NATO began air intervention in the war in Bosnia in 1993. In 1995, it launched a bombing campaign known as Operation Deliberate Force.
In 1999, NATO carried out a much longer war in the former Yugoslavia, killing hundreds of civilians and dropping cluster bombs on civilian areas. Many of these cluster munitions were left over after the war, and Yugoslavia was partitioned into multiple nation-states.
Amnesty International released a scathing, detailed report that accused NATO of violating international law in its bombing campaign.
A 1999 Human Rights Watch report condemned NATO's use of cluster bombs in Yugoslavia, which it noted are highly indiscriminate weapons.

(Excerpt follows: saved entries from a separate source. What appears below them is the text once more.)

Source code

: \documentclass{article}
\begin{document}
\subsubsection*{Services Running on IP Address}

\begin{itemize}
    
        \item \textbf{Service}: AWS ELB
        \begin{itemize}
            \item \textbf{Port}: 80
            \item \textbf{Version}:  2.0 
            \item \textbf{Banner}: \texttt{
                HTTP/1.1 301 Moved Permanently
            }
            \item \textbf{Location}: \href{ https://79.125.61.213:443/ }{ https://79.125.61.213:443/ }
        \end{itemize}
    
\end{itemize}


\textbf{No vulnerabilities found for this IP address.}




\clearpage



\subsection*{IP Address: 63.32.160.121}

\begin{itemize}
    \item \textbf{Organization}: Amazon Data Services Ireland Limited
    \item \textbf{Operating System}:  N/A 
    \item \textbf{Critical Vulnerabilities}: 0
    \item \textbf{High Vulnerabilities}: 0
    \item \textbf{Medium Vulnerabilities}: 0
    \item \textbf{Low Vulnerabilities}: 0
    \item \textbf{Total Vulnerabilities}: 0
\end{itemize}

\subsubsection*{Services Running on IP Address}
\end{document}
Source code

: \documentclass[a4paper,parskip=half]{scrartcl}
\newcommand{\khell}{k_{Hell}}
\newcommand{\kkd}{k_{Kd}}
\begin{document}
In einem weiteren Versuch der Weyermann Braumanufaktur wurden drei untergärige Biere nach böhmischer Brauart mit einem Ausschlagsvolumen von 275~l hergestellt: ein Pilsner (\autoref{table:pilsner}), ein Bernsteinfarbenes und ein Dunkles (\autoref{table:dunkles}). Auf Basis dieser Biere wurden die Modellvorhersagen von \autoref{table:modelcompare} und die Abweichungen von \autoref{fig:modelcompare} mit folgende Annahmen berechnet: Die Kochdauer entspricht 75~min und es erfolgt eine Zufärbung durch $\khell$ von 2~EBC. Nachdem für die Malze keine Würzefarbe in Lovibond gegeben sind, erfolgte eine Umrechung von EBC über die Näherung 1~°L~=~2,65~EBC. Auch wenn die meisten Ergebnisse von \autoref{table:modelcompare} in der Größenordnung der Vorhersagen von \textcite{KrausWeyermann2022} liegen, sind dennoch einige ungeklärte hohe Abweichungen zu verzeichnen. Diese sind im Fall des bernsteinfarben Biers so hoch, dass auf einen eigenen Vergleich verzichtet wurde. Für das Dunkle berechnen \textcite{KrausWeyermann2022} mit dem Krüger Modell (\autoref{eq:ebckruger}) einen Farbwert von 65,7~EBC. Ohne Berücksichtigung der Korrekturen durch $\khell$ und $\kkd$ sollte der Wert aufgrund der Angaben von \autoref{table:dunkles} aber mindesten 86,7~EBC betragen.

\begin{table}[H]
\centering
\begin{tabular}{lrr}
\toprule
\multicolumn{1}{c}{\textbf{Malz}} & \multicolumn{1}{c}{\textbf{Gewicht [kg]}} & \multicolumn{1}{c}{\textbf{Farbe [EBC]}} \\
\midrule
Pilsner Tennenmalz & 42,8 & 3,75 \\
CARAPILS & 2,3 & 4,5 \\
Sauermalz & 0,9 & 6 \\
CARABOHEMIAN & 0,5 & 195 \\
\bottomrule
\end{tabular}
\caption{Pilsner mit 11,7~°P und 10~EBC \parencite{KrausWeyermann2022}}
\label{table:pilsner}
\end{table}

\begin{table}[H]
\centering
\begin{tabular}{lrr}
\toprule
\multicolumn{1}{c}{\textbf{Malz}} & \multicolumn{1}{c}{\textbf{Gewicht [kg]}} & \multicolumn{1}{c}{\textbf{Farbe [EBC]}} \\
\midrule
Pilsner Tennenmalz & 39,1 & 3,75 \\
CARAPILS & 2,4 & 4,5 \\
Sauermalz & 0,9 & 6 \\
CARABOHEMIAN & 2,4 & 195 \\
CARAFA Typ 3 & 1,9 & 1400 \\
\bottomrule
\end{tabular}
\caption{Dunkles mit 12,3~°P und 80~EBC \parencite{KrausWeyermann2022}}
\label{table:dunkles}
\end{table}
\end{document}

Conceding U.S. involvement in such bombings, McKeeby defended the U.S. role in helping clear UXO. Since 1993, he said, the U.S. has spent $2.6 billion on efforts in more than 95 countries "to reduce the harmful worldwide effects of at-risk, illicitly trafficked and indiscriminately used conventional weapons of war."
McKeeby also said the majority of the unexploded ordnance the U.S. helps to clear was not originally left by American military forces.
He added, "Then again, once unexploded remnants of war are on the ground, regardless of origin, it prevents families from safely returning home, humanitarian aid from being delivered, kids from getting back to school, farmers from working their fields, goods getting to market — and ultimately [prevents] post-war countries from rebuilding and recovering."